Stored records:
- Opening Delimiter -

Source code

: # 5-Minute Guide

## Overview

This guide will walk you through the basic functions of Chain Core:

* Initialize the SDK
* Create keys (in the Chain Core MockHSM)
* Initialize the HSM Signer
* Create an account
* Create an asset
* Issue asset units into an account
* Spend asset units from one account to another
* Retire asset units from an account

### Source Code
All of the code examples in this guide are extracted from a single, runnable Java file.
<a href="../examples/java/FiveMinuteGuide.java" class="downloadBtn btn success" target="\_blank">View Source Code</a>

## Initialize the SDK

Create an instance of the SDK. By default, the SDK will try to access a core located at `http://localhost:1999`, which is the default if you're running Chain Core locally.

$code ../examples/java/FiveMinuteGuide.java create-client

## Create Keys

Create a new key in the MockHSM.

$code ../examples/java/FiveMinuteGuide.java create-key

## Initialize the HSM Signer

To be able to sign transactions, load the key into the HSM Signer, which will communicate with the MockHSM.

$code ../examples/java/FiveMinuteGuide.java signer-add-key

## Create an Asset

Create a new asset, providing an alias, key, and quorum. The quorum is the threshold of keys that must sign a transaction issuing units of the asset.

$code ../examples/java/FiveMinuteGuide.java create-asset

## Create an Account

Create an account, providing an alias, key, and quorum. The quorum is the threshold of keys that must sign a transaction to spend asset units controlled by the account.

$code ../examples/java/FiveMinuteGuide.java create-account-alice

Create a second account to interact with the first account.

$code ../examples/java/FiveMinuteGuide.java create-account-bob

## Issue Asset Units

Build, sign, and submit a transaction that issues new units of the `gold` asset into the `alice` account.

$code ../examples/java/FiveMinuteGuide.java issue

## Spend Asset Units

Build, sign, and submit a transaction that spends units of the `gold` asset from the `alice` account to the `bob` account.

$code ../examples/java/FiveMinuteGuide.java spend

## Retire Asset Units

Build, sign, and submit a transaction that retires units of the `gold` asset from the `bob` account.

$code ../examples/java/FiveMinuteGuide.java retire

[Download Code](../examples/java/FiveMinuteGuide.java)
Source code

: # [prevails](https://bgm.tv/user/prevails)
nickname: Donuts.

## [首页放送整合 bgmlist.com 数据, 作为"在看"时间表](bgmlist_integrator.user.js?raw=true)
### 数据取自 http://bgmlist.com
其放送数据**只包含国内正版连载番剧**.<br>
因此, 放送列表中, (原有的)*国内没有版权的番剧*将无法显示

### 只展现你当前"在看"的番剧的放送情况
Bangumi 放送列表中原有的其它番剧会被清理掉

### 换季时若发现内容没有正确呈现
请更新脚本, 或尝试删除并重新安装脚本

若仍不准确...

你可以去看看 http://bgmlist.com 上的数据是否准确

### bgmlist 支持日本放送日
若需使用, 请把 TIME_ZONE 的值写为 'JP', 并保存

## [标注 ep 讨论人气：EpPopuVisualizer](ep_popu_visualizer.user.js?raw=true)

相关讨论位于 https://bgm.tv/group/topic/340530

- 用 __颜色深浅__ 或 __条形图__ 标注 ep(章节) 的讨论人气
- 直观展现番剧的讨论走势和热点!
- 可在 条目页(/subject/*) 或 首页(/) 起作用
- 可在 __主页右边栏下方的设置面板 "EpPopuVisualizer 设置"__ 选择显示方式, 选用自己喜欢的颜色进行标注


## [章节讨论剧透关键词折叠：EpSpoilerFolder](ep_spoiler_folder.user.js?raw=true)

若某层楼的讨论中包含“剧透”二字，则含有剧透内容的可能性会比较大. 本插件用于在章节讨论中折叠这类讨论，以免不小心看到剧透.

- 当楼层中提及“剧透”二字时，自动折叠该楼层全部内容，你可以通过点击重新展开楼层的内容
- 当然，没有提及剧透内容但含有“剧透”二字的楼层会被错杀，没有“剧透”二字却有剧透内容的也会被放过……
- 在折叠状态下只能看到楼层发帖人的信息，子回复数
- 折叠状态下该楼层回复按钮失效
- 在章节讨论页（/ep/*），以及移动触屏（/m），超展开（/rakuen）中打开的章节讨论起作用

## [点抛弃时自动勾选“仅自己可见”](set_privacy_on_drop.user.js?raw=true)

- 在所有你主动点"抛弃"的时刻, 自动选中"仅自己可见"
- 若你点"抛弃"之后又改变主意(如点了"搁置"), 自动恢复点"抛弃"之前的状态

- Closing Delimiter -

→ **Work to complete**: Determine the number of lines in the data that contain "EpPopuVisualizer" as a word or string, and state only that number.

→ **Output**: 2